To understand a program you must become both the machine and the program. Alan Perlis, “Epigrams” As software engineers, we study computer systems (also called "computer architecture") to be able to understand how our programs ultimately run and how the machine expects our data to be encoded. Our immediate reward is to be able to write faster, more memory-efficient and more secure code.
Longer term, the value of understanding computer systems may be even greater. Every abstraction between us and the hardware leaks, to one degree or another. This course aims to provide a set of first principles from which to build sturdier mental models and reason more effectively.
We’ll start by considering the machine's expectation of how our data is encoded, as well as some higher level binary representations like those for text. We'll continue through introductory C and assembly programming, to better understand the interface that a typical computer provides for executing programs. Finally we'll cover two important areas for improving program performance: utilizing the CPU microarchitecture, and CPU caches (the memory hierarchy).
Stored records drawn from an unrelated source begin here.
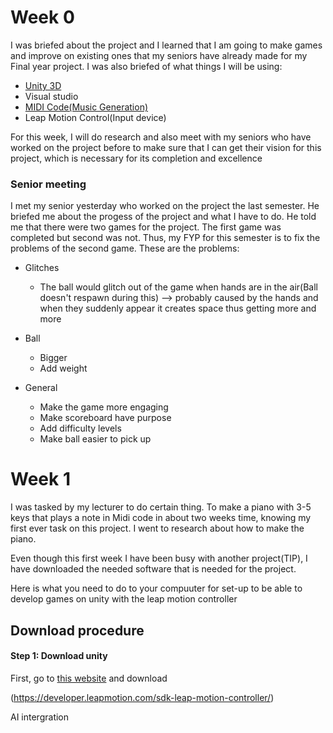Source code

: # Week 0
I was briefed about the project and I learned that I am going to make games and improve on existing ones that my seniors have already made for my Final year project.
 I was also briefed of what things I will be using:
 * [Unity 3D](https://unity3d.com/get-unity/download/archive)
 * Visual studio
 * [MIDI Code(Music Generation)](https://developer.leapmotion.com/sdk-leap-motion-controller/)
 * Leap Motion Control(Input device)

For this week, I will do research and also meet with my seniors who have worked on the project before to make sure that I can get their vision for this project, which is necessary for its completion and excellence

### Senior meeting
I met my senior yesterday who worked on the project the last semester. He briefed me about the progess of the project and what I have to do. He told me that there were two games for the project. The first game was completed but second was not. Thus, my FYP for this semester is to fix the problems of the second game.
These are the problems:
* Glitches
	* The ball would glitch out of the game when hands are in the air(Ball doesn't respawn during this) --> probably caused by the hands and when they suddenly appear it creates space thus getting more and more

* Ball       
	* Bigger
	* Add weight

* General
	* Make the game more engaging
	* Make scoreboard have purpose
	* Add difficulty levels
	* Make ball easier to pick up


# Week 1
I was tasked by my lecturer to do certain thing. To make a piano with 3-5 keys that plays a note in Midi code in about two weeks time, knowing my first ever task on this project. I went to research about how to make the piano.

Even though this first week I have been busy with another project(TIP), I have downloaded the needed software that is needed for the project.

Here is what you need to do to your compuuter for set-up to be able to develop games on unity with the leap motion controller
## Download procedure

#### Step 1: Download unity
First, go to [this website](https://unity3d.com/get-unity/download/archive) and download 


(https://developer.leapmotion.com/sdk-leap-motion-controller/)

AI intergration
<!--stackedit_data:
eyJoaXN0b3J5IjpbLTE4MzE5MzExNDQsLTEyODMwODk3NTUsLT
EyMjAxNjQ3ODksNDcyMzMxMzU1LDk0MDYzOTMyOSwxMzI2NTAx
NzU0LC0xNjY5MzIzNDA3LC00NDgyNTQwNDcsLTk3OTIyMjU3Ny
wtODgzNjQwMSwtMTQ3MTcwMDI1NSwtNjU4NjQ5NTUyLC0yMDA1
Njc1MzgxLC0xOTQ4NTY4MjQ4LDQ2Mzk3NDQsNTc0OTMxNTQyLD
U3MTgxNTM3N119
-->
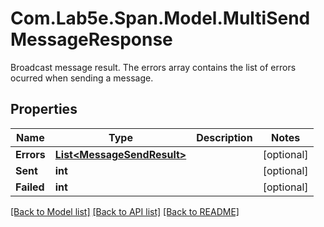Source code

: # Com.Lab5e.Span.Model.MultiSendMessageResponse
Broadcast message result. The errors array contains the list of errors ocurred when sending a message.

## Properties

Name | Type | Description | Notes
------------ | ------------- | ------------- | -------------
**Errors** | [**List&lt;MessageSendResult&gt;**](MessageSendResult.md) |  | [optional] 
**Sent** | **int** |  | [optional] 
**Failed** | **int** |  | [optional] 

[[Back to Model list]](../README.md#documentation-for-models) [[Back to API list]](../README.md#documentation-for-api-endpoints) [[Back to README]](../README.md)


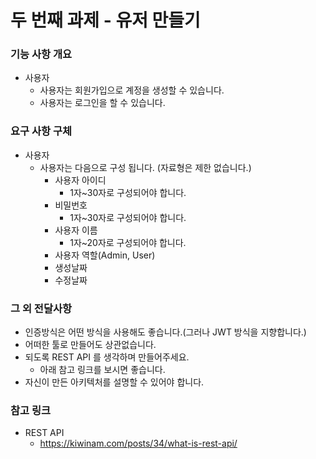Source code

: # 두 번째 과제 - 유저 만들기



### 기능 사항 개요

- 사용자
    - 사용자는 회원가입으로 계정을 생성할 수 있습니다.
    - 사용자는 로그인을 할 수 있습니다.



### 요구 사항 구체

- 사용자
    - 사용자는 다음으로 구성 됩니다. (자료형은 제한 없습니다.)
        - 사용자 아이디
            - 1자~30자로 구성되어야 합니다. 
        - 비밀번호
            - 1자~30자로 구성되어야 합니다.
        - 사용자 이름
            - 1자~20자로 구성되어야 합니다.
        - 사용자 역할(Admin, User)
        - 생성날짜
        - 수정날짜


### 그 외 전달사항

- 인증방식은 어떤 방식을 사용해도 좋습니다.(그러나 JWT 방식을 지향합니다.)
- 어떠한 툴로 만들어도 상관없습니다.
- 되도록 REST API 를 생각하며 만들어주세요.
    - 아래 참고 링크를 보시면 좋습니다.
- 자신이 만든 아키텍처를 설명할 수 있어야 합니다.



### 참고 링크

- REST API 
    - https://kiwinam.com/posts/34/what-is-rest-api/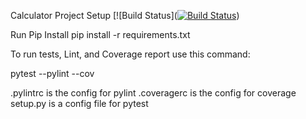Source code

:  Calculator Project Setup
[![Build Status]([![Build Status](https://app.travis-ci.com/sravyamyla/calc2.svg?branch=main)](https://app.travis-ci.com/sravyamyla/calc2))

Run Pip Install
pip install -r requirements.txt

To run tests, Lint, and Coverage report use this command:

pytest  --pylint --cov

.pylintrc is the config for pylint
.coveragerc is the config for coverage
setup.py is a config file for pytest
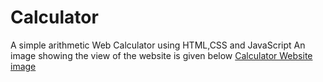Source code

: # Calculator
A simple arithmetic  Web Calculator using HTML,CSS and JavaScript
An image showing the view of the website is given below
[Calculator Website image](https://github.com/Jyoti-Chaurasia/Calculator/Calculator.png)
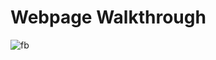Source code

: # Webpage Walkthrough

![fb](https://user-images.githubusercontent.com/48667844/55170510-b1b9c280-519c-11e9-9671-8c76c4031e5f.gif)
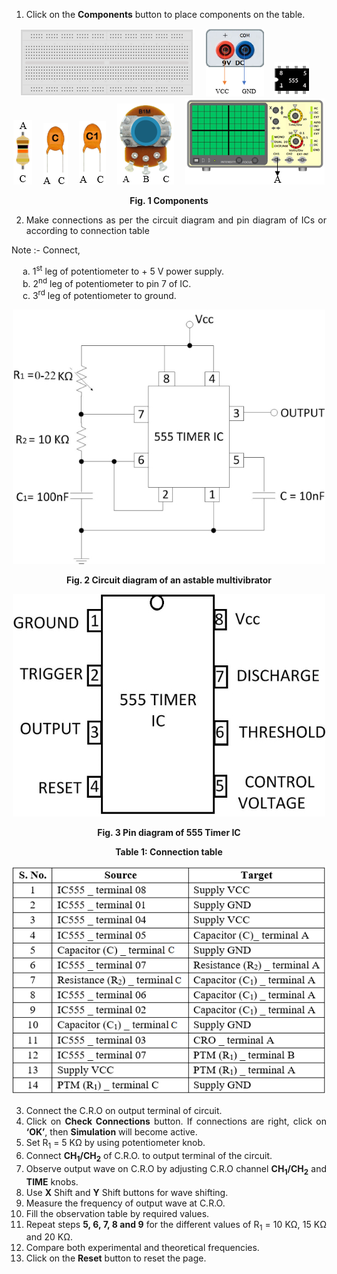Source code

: <div style="text-align:justify">

1.  Click on the **Components** button to place components on the table.

<center>

![](images/board.png "Breadbord")&emsp; ![](images/supply.png "9V DC Supply")&emsp; ![](images/ic.png "IC 555")&emsp; ![](images/r.png "10KΩ(R2)")&emsp; ![](images/cap.png "10nF Capacitor(C)")&emsp; ![](images/cap1.png "100nF Capacitor(C1)")&emsp; ![](images/ptm.png "Potentiometer (R1)")&emsp; ![](images/cro.png "CRO")  


**Fig. 1 Components** </center>

  
2.  Make connections as per the circuit diagram and pin diagram of ICs or according to connection table
  
Note :- Connect,

&emsp; a.  1<sup>st</sup> leg of potentiometer to + 5 V power supply.  
&emsp; b.  2<sup>nd</sup> leg of potentiometer to pin 7 of IC.  
&emsp; c.  3<sup>rd</sup> leg of potentiometer to ground.  
<center>

![](images/2.2.jpg)

**Fig. 2 Circuit diagram of an astable multivibrator**

![](images/1.1.jpg)

**Fig. 3 Pin diagram of 555 Timer IC**

**Table 1: Connection table**

![](images/table.png) </center>

  
3.  Connect the C.R.O on output terminal of circuit.
4.  Click on **Check Connections** button. If connections are right, click on **‘OK’**, then **Simulation** will become active.
5.  Set R<sub>1</sub> = 5 KΩ by using potentiometer knob.
6.  Connect **CH<sub>1</sub>/CH<sub>2</sub>** of C.R.O. to output terminal of the circuit.
7.  Observe output wave on C.R.O by adjusting C.R.O channel **CH<sub>1</sub>/CH<sub>2</sub>** and **TIME** knobs.
8.  Use **X** Shift and **Y** Shift buttons for wave shifting.
9.  Measure the frequency of output wave at C.R.O.
10.  Fill the observation table by required values.
11.  Repeat steps **5, 6, 7, 8 and 9** for the different values of R<sub>1</sub> = 10 KΩ, 15 KΩ and 20 KΩ.
12.  Compare both experimental and theoretical frequencies.
13.  Click on the **Reset** button to reset the page.

</div>
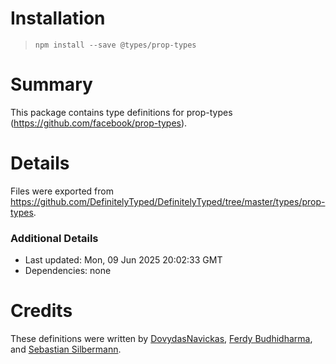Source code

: # Installation
>
> `npm install --save @types/prop-types`

# Summary

This package contains type definitions for prop-types (<https://github.com/facebook/prop-types>).

# Details

Files were exported from <https://github.com/DefinitelyTyped/DefinitelyTyped/tree/master/types/prop-types>.

### Additional Details

* Last updated: Mon, 09 Jun 2025 20:02:33 GMT
* Dependencies: none

# Credits

These definitions were written by [DovydasNavickas](https://github.com/DovydasNavickas), [Ferdy Budhidharma](https://github.com/ferdaber), and [Sebastian Silbermann](https://github.com/eps1lon).
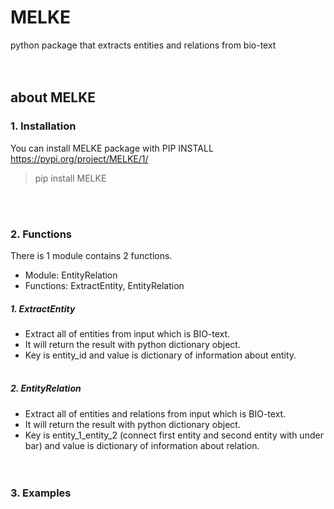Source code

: # MELKE
python package that extracts entities and relations from bio-text
<br> <br> <br>
## about MELKE
### 1. Installation
You can install MELKE package with PIP INSTALL 
<br>https://pypi.org/project/MELKE/1/
> pip install MELKE

<br> <br>

### 2. Functions
There is 1 module contains 2 functions. <br>
- Module: EntityRelation
- Functions: ExtractEntity, EntityRelation

##### 1. ExtractEntity
- Extract all of entities from input which is BIO-text. <br>
- It will return the result with python dictionary object. <br>
- Key is entity_id and value is dictionary of information about entity. <br> <br>
##### 2. EntityRelation
- Extract all of entities and relations from input which is BIO-text. <br>
- It will return the result with python dictionary object. <br>
- Key is entity_1_entity_2 (connect first entity and second entity with under bar) and value is dictionary of information about relation. <br> <br> <br>

### 3. Examples
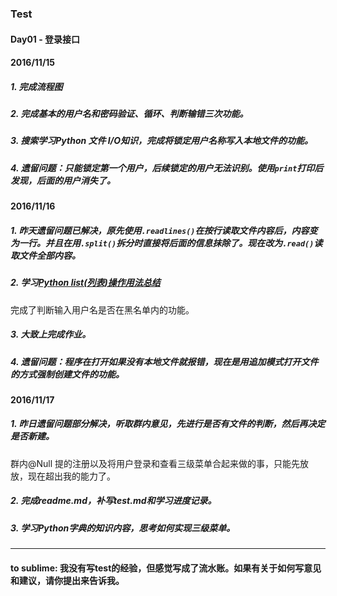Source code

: ### Test
#### Day01 - 登录接口

#### 2016/11/15
##### 1. 完成流程图
##### 2. 完成基本的用户名和密码验证、循环、判断输错三次功能。
##### 3. 搜索学习Python 文件 I/O知识，完成将锁定用户名称写入本地文件的功能。
##### 4. 遗留问题：只能锁定第一个用户，后续锁定的用户无法识别。使用`print`打印后发现，后面的用户消失了。

#### 2016/11/16
##### 1. 昨天遗留问题已解决，原先使用`.readlines()`在按行读取文件内容后，内容变为一行。并且在用`.split()`拆分时直接将后面的信息抹除了。现在改为`.read()`读取文件全部内容。
##### 2. 学习[Python list(列表)操作用法总结](http://yangrong.blog.51cto.com/6945369/1329837)
完成了判断输入用户名是否在黑名单内的功能。
##### 3. 大致上完成作业。
##### 4. 遗留问题：程序在打开如果没有本地文件就报错，现在是用追加模式打开文件的方式强制创建文件的功能。

#### 2016/11/17
##### 1. 昨日遗留问题部分解决，听取群内意见，先进行是否有文件的判断，然后再决定是否新建。
群内@Null 提的注册以及将用户登录和查看三级菜单合起来做的事，只能先放放，现在超出我的能力了。
##### 2. 完成readme.md，补写test.md和学习进度记录。
##### 3. 学习Python字典的知识内容，思考如何实现三级菜单。

---
#### to sublime: 我没有写test的经验，但感觉写成了流水账。如果有关于如何写意见和建议，请你提出来告诉我。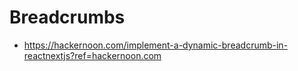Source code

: # Breadcrumbs

- <https://hackernoon.com/implement-a-dynamic-breadcrumb-in-reactnextjs?ref=hackernoon.com>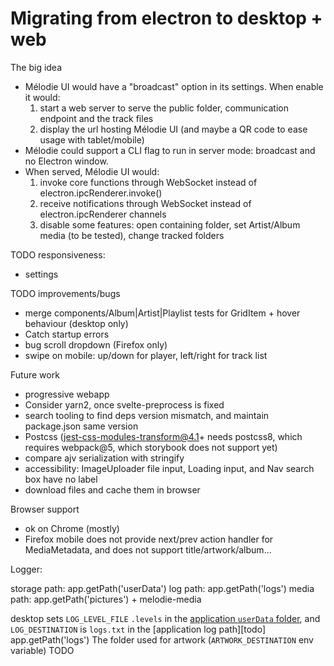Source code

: # Migrating from electron to desktop + web

The big idea

- Mélodie UI would have a "broadcast" option in its settings. When enable it would:
  1.  start a web server to serve the public folder, communication endpoint and the track files
  1.  display the url hosting Mélodie UI (and maybe a QR code to ease usage with tablet/mobile)
- Mélodie could support a CLI flag to run in server mode: broadcast and no Electron window.
- When served, Mélodie UI would:
  1.  invoke core functions through WebSocket instead of electron.ipcRenderer.invoke()
  1.  receive notifications through WebSocket instead of electron.ipcRenderer channels
  1.  disable some features: open containing folder, set Artist/Album media (to be tested), change tracked folders

TODO responsiveness:

- settings

TODO improvements/bugs

- merge components/Album|Artist|Playlist tests for GridItem + hover behaviour (desktop only)
- Catch startup errors
- bug scroll dropdown (Firefox only)
- swipe on mobile: up/down for player, left/right for track list

Future work

- progressive webapp
- Consider yarn2, once svelte-preprocess is fixed
- search tooling to find deps version mismatch, and maintain package.json same version
- Postcss (jest-css-modules-transform@4.1+ needs postcss8, which requires webpack@5, which storybook does not support yet)
- compare ajv serialization with stringify
- accessibility: ImageUploader file input, Loading input, and Nav search box have no label
- download files and cache them in browser

Browser support

- ok on Chrome (mostly)
- Firefox mobile does not provide next/prev action handler for MediaMetadata, and does not support title/artwork/album...

Logger:

storage path: app.getPath('userData')
log path: app.getPath('logs')
media path: app.getPath('pictures') + melodie-media

desktop sets `LOG_LEVEL_FILE` `.levels` in the [application `userData` folder][getpathname], and `LOG_DESTINATION` is `logs.txt` in the [application log path][todo] app.getPath('logs')
The folder used for artwork (`ARTWORK_DESTINATION` env variable) TODO

[getpathname]: https://www.electronjs.org/docs/api/app#appgetpathname
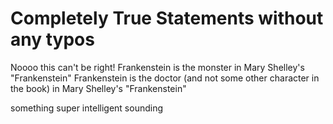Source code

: # Completely True Statements without any typos

Noooo this can't be right! Frankenstein is the monster in Mary Shelley's "Frankenstein"
Frankenstein is the doctor (and not some other character in the book) in Mary Shelley's "Frankenstein"

something super intelligent sounding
At the core of this course are the sequences of problems for each topic. You should aim to solve each problem, using the worked solutions and supplementary explainers as needed. There are also some full seminars, which some find helpful to tie topics together. While no textbook is necessary for this course, we do recommend Computer Systems: A Programmer’s Perspective (“CS:APP”) as a supplement, and reference relevant CS:APP chapters below. For more suggestions on how to approach CS Primer, see the how-to guide.
Bits and bytes
This module develops the skill of working with binary encodings of data, which will be invaluable in later courses like networking and databases and an important capability in its own right..
Key concepts covered include fixed width integer encodings and byte ordering, signed integer encodings, the IEEE-754 floating point scheme, Unicode and encodings such as UTF-8.
If time is limited or you are using this material for revision, we suggest you solve at least "Protobuf varint" or "TCP SYN flood" for integer encodings, "Sneaky NaN" for floating point and "UTF-8 truncate" for text encodings. Full seminars are included to provide motivating context and overviews for those who are less familiar with these concepts, although we still suggest attempting the problems first!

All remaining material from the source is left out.